Skripsi
SISTEM KONTROL POSISI DAN FORMASI KERAMBA JARING APUNG OTOMATIS BERBASIS FUZZY LOGIC CONTROL DAN ALGORITMA PARTICLE SWARM OPTIMIZATION
Due to environmental uncertainty, traditional aquaculture using floating net cages (KJA) has low productivity. Using automated KJA, which is outfitted with autonomous buoys to measure pH and water quality, is the answer. It can dynamically monitor the surroundings. Automated KJA can take over human duties in monitoring waters, including keeping an eye on pH levels and water temperature, adjusting KJA's position, and preserving the formation and separation between KJA and buoys. Using the Sugeno fuzzy logic method and the particle swarm optimization (PSO) algorithm, this research creates an automatic KJA position control system that maintains formation and finds the optimal position for KJA. The target face direction and the intended target's distance are among the system inputs, and motor speed is the output. Direct testing on KJA and simulation with MATLAB software are the two methods of testing.
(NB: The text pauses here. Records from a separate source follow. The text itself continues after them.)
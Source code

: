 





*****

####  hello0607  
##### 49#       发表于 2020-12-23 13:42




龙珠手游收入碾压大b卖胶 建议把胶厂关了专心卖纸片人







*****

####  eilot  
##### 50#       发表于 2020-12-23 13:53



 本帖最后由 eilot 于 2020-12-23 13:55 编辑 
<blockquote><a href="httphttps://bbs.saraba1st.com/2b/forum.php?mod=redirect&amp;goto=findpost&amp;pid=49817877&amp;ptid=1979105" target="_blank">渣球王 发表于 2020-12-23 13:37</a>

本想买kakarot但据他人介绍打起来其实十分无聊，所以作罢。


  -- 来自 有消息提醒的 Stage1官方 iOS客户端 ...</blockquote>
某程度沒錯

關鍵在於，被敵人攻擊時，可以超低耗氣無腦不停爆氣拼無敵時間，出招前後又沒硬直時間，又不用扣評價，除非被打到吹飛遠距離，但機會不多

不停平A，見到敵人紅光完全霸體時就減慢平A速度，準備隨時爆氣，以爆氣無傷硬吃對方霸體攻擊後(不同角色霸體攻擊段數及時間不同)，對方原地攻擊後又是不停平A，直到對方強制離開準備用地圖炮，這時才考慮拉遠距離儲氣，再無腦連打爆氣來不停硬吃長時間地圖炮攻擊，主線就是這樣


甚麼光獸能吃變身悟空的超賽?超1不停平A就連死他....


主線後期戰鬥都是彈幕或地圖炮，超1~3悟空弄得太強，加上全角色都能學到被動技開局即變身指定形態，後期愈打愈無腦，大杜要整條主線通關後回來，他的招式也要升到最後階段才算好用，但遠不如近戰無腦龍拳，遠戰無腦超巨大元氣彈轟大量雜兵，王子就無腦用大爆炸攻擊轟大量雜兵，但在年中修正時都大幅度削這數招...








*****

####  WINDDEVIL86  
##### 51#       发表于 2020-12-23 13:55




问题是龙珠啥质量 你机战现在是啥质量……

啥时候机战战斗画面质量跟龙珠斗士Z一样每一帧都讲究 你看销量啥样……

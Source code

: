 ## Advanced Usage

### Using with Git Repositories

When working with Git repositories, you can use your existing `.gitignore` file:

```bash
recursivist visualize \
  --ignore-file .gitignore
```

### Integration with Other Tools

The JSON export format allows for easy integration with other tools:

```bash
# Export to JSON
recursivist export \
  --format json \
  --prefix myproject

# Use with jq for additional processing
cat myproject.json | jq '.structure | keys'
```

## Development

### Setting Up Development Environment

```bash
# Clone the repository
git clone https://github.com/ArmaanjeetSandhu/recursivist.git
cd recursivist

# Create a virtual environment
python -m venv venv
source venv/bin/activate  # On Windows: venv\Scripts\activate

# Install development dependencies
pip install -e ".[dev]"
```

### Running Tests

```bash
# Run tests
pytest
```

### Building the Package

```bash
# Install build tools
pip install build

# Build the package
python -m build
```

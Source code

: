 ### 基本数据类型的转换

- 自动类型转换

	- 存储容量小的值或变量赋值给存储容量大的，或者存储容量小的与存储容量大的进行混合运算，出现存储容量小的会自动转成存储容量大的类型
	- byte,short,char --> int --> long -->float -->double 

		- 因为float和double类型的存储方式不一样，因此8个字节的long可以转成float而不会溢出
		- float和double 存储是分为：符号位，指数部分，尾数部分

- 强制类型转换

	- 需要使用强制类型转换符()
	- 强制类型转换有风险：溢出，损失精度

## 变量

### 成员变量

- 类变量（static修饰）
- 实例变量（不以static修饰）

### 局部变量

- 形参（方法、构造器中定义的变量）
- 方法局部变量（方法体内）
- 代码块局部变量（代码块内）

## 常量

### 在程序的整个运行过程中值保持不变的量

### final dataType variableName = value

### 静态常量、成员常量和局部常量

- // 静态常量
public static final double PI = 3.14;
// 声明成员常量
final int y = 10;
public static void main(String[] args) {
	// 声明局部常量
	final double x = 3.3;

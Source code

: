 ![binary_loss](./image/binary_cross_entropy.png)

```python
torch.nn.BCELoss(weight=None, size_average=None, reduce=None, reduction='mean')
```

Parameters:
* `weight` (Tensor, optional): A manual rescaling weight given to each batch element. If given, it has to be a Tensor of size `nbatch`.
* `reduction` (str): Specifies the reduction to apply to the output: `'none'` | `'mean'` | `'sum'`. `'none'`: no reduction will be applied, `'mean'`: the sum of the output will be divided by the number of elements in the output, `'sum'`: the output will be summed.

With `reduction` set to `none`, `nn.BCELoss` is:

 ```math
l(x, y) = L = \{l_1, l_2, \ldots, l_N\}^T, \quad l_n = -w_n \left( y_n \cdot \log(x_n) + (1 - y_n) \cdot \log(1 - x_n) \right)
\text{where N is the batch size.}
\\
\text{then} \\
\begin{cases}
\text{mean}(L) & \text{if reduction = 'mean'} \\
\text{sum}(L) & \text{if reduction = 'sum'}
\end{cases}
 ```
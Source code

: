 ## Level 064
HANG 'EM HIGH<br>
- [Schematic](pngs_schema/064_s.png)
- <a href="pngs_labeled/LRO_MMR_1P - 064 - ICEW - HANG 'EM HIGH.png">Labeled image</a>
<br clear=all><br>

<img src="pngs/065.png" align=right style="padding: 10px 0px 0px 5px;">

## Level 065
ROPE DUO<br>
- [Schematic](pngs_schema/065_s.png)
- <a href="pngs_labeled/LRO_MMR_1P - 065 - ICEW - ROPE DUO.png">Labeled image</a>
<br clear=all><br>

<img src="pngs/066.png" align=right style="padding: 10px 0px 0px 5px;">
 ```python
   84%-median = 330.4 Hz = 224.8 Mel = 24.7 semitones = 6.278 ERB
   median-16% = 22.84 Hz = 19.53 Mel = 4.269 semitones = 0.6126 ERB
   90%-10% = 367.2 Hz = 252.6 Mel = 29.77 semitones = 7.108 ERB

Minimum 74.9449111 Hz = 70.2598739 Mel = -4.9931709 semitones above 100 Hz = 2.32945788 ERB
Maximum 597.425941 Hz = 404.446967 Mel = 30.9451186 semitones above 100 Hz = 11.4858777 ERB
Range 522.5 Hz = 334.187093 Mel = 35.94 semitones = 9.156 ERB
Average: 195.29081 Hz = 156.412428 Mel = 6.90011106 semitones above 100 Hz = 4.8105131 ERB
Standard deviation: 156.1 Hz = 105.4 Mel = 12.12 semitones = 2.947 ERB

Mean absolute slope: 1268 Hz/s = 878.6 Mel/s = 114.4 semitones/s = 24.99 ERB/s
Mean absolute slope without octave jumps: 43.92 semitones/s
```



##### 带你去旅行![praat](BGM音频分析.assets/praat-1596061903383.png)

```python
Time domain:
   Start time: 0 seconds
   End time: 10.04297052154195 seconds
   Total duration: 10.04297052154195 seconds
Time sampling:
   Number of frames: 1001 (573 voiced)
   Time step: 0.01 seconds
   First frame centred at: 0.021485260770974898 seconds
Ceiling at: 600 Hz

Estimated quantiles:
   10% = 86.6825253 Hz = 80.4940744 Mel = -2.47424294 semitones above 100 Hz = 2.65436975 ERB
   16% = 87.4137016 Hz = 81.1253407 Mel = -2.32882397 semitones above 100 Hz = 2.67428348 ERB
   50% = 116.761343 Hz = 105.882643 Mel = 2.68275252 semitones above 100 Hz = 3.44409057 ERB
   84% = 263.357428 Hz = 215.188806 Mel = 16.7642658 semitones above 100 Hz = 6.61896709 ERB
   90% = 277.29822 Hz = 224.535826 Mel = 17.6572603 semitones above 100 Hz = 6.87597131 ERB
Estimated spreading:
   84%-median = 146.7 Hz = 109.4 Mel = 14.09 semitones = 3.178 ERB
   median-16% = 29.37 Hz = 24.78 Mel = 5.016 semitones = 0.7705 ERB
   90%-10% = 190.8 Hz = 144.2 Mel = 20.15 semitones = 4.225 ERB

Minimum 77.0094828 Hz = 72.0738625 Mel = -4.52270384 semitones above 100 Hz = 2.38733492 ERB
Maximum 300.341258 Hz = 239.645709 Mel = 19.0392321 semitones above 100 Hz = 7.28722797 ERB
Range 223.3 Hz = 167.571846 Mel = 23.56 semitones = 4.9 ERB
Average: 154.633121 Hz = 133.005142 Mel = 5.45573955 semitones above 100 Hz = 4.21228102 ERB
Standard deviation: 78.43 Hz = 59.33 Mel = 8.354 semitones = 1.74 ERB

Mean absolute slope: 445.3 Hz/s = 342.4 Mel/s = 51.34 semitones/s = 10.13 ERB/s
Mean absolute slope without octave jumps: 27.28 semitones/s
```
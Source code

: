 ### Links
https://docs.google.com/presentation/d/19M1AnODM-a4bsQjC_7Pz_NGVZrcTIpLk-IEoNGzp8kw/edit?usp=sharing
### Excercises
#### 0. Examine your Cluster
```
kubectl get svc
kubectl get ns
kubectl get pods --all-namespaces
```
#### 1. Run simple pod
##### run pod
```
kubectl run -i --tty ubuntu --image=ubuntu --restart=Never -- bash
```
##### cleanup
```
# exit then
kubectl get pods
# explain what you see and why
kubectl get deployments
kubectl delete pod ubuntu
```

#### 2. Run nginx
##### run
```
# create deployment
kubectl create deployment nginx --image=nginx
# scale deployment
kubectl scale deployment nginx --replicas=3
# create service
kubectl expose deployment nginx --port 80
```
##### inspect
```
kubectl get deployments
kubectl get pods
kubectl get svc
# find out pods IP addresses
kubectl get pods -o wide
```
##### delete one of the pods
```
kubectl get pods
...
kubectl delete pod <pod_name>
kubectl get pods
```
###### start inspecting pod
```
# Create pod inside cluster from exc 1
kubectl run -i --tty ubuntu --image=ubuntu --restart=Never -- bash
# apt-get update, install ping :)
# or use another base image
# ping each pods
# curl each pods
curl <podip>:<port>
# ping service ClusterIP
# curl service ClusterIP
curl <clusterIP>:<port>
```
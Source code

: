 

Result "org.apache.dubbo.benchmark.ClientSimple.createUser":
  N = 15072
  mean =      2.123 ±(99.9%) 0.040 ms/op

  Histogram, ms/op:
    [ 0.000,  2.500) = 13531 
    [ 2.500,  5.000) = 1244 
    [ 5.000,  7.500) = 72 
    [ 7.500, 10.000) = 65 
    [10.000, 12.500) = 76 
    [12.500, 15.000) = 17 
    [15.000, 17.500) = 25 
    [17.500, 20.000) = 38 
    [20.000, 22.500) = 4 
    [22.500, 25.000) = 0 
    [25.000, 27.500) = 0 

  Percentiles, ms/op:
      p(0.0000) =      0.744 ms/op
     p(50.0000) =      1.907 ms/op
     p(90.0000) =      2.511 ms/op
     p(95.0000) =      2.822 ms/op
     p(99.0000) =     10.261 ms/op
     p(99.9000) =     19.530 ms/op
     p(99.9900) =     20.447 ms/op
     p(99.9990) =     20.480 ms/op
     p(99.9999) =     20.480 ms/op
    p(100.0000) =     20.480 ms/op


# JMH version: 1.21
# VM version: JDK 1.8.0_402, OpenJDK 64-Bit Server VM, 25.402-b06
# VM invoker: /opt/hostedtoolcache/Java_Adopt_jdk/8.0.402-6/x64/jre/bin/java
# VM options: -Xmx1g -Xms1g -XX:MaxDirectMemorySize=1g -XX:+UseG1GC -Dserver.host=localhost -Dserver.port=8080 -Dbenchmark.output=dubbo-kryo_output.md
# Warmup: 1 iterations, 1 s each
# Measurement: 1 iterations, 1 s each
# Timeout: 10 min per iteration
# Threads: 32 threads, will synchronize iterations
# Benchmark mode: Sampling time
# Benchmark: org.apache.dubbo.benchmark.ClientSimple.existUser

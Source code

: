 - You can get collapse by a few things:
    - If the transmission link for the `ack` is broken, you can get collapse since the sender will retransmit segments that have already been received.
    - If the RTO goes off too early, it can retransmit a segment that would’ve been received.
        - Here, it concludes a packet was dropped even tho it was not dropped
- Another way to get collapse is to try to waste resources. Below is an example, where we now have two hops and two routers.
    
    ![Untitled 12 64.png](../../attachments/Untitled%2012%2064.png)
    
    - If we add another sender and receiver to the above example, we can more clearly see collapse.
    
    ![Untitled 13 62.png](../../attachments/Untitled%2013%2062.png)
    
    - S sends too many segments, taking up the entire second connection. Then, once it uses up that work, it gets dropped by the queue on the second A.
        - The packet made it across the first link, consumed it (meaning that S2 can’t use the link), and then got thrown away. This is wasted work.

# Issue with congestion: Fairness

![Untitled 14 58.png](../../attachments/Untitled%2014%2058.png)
Three membership functions, five membership functions, and seven membership functions are tested directly first, with average distance errors of 3.79 meters, 1.125 meters, and lastly 1.25 meters, respectively. According to the test results, the best outcomes and the best route visualization are obtained when fuzzy logic methods with seven membership functions are used. Furthermore, the PSO algorithm was successful in creating formations and moving KJA and buoys in unison using the optimal position value that emerged from repeating the longitude and latitude values on KJA.